Cuando trata de eludir las leyes de la naturaleza, usualmente destruye
el medio ambiente natural que le sostiene. Y cuando ese medio ambiente
en el que él vive se deteriora rápidamente, su civilización declina.
Alguien ha dado una muy breve descripción de la historia diciendo que
‘el hombre civilizado ha cruzado la superficie de la tierra y dejado un
desierto tras sus huellas”. Palabras que hoy, 60 años después, muchos
siguen sin asumir, incluidas las fuerzas políticas más reaccionarias que
nos representan en los Parlamentos. Causa estupor, por decirlo
brevemente.
Incluso mira mucho más atrás: “En Proverbios leemos que el
hombre justo tiene cuidado de los animales, pero que el corazón del
perverso no tiene misericordia, y Santo Tomás de Aquino escribió: ‘Es
evidente que si un hombre practica un cariño compasivo por los animales
ha de estar más preparado aún para sentir compasión por su prójimo’. Lo
que se aplica a los animales que están sobre la tierra también se
aplica, igualmente, y sin ninguna sospecha de sentimentalismo, a la
tierra misma”.
Y pone el dedo en lo que para mí es una de las heridas más importantes de nuestra civilizada sociedad: “En nuestra época el principal peligro en relación con el suelo, y por extensión con la agricultura y la civilización
en su conjunto, se origina en la decisión del hombre de la ciudad de
aplicar los principios de la industria a la agricultura. (…) Ahora bien,
el principio fundamental de la agricultura es que trata con la vida, es
decir, con sustancias vivas. Sus productos son el resultado de los
procesos de la vida y su medio de producción es el suelo viviente”.

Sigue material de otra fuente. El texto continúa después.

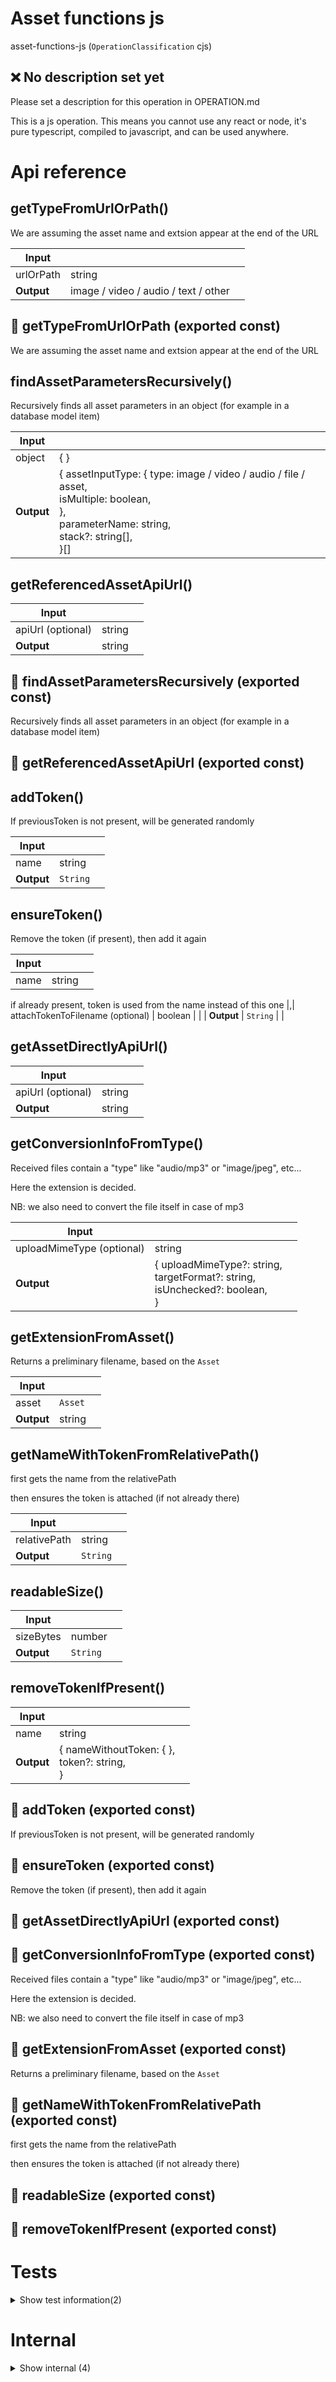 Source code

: # Asset functions js

asset-functions-js (`OperationClassification` cjs)


## ❌ No description set yet

Please set a description for this operation in OPERATION.md

This is a js operation. This means you cannot use any react or node, it's pure typescript, compiled to javascript, and can be used anywhere.




# Api reference

## getTypeFromUrlOrPath()

We are assuming the asset name and extsion appear at the end of the URL


| Input      |    |    |
| ---------- | -- | -- |
| urlOrPath | string |  |
| **Output** | image / video / audio / text / other   |    |



## 📄 getTypeFromUrlOrPath (exported const)

We are assuming the asset name and extsion appear at the end of the URL


## findAssetParametersRecursively()

Recursively finds all asset parameters in an object (for example in a database model item)


| Input      |    |    |
| ---------- | -- | -- |
| object | {  } |  |,| stack (optional) | string[] |  |
| **Output** | { assetInputType: { type: image / video / audio / file / asset, <br />isMultiple: boolean, <br /> }, <br />parameterName: string, <br />stack?: string[], <br /> }[]   |    |



## getReferencedAssetApiUrl()

| Input      |    |    |
| ---------- | -- | -- |
| apiUrl (optional) | string |  |,| projectRelativeReferencingFilePath | string |  |,| referencingFileRelativeAssetPath | string |  |,| isDownload (optional) | boolean | If true, asset will be returned as download |
| **Output** | string   |    |



## 📄 findAssetParametersRecursively (exported const)

Recursively finds all asset parameters in an object (for example in a database model item)


## 📄 getReferencedAssetApiUrl (exported const)

## addToken()

If previousToken is not present, will be generated randomly


| Input      |    |    |
| ---------- | -- | -- |
| name | string |  |,| previousToken (optional) | string | if given, uses this token, otherwise generates a new random token |,| attachTokenToFilename (optional) | boolean |  |
| **Output** | `String`   |    |



## ensureToken()

Remove the token (if present), then add it again


| Input      |    |    |
| ---------- | -- | -- |
| name | string |  |,| newToken (optional) | string | if given, is used for generating new token

if already present, token is used from the name instead of this one |,| attachTokenToFilename (optional) | boolean |  |
| **Output** | `String`   |    |



## getAssetDirectlyApiUrl()

| Input      |    |    |
| ---------- | -- | -- |
| apiUrl (optional) | string |  |,| projectRelativeAssetPath | string |  |,| isDownload (optional) | boolean | If true, asset will be returned as download |
| **Output** | string   |    |



## getConversionInfoFromType()

Received files contain a "type" like "audio/mp3" or "image/jpeg", etc...

Here the extension is decided.

NB: we also need to convert the file itself in case of mp3


| Input      |    |    |
| ---------- | -- | -- |
| uploadMimeType (optional) | string |  |
| **Output** | { uploadMimeType?: string, <br />targetFormat?: string, <br />isUnchecked?: boolean, <br /> }   |    |



## getExtensionFromAsset()

Returns a preliminary filename, based on the `Asset`


| Input      |    |    |
| ---------- | -- | -- |
| asset | `Asset` |  |
| **Output** | string   |    |



## getNameWithTokenFromRelativePath()

first gets the name from the relativePath

then ensures the token is attached (if not already there)


| Input      |    |    |
| ---------- | -- | -- |
| relativePath | string |  |,| attachTokenToFilename (optional) | boolean |  |,| newToken (optional) | string |  |
| **Output** | `String`   |    |



## readableSize()

| Input      |    |    |
| ---------- | -- | -- |
| sizeBytes | number |  |
| **Output** | `String`   |    |



## removeTokenIfPresent()

| Input      |    |    |
| ---------- | -- | -- |
| name | string |  |,| attachTokenToFilename (optional) | boolean |  |
| **Output** | { nameWithoutToken: {  }, <br />token?: string, <br /> }   |    |



## 📄 addToken (exported const)

If previousToken is not present, will be generated randomly


## 📄 ensureToken (exported const)

Remove the token (if present), then add it again


## 📄 getAssetDirectlyApiUrl (exported const)

## 📄 getConversionInfoFromType (exported const)

Received files contain a "type" like "audio/mp3" or "image/jpeg", etc...

Here the extension is decided.

NB: we also need to convert the file itself in case of mp3


## 📄 getExtensionFromAsset (exported const)

Returns a preliminary filename, based on the `Asset`


## 📄 getNameWithTokenFromRelativePath (exported const)

first gets the name from the relativePath

then ensures the token is attached (if not already there)


## 📄 readableSize (exported const)

## 📄 removeTokenIfPresent (exported const)

# Tests

<details><summary>Show test information(2)</summary>
    
  # test()




| Input      |    |    |
| ---------- | -- | -- |
| - | | |
| **Output** |    |    |



## 📄 test (unexported const)

  </details>

# Internal

<details><summary>Show internal (4)</summary>
    
  # getNameFromRelativePath()




| Input      |    |    |
| ---------- | -- | -- |
| relativePath | string |  |
| **Output** | `String`   |    |



## 🔹 AssetParameter

Properties: 

 | Name | Type | Description |
|---|---|---|
| assetInputType  | object |  |
| parameterName  | string |  |
| stack (optional) | array |  |



## 📄 getNameFromRelativePath (exported const)

## 📄 tokenPrefix (exported const)

NB: any filename should not be expected to enter this as part of its name. Otherwise it breaks the code and the filename will be changed to the thing before this string.

NB: don't put any things inhere that are different, slugified, as the name will be slugified!
  </details>

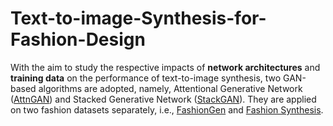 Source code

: # Text-to-image-Synthesis-for-Fashion-Design
With the aim to study the respective impacts of **network architectures** and **training data** on the performance of text-to-image synthesis, two GAN-based algorithms are adopted, namely, Attentional Generative Network ([AttnGAN](https://github.com/taoxugit/AttnGAN)) and Stacked Generative Network ([StackGAN](https://github.com/hanzhanggit/StackGAN)). They are applied on two fashion datasets separately, i.e., [FashionGen](https://www.fashion-gen.com/) and [Fashion Synthesis](http://mmlab.ie.cuhk.edu.hk/projects/DeepFashion/FashionSynthesis.html).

Sobre la energía nuclear, un párrafo contundente: “Ningún grado de
prosperidad podría justificar la acumulación de grandes cantidades de
sustancias altamente tóxicas que nadie conoce cómo hacer seguras y que
constituyen un peligro incalculable para toda la creación durante
periodos históricos e incluso geológicos. Hacer tal cosa es una
transgresión en contra de la vida misma, una transgresión infinitamente
más seria que cualquier crimen perpetrado por el hombre. La idea de que
una civilización podría mantenerse a sí misma sobre la base de tales
transgresiones es una monstruosidad ética, espiritual y metafísica.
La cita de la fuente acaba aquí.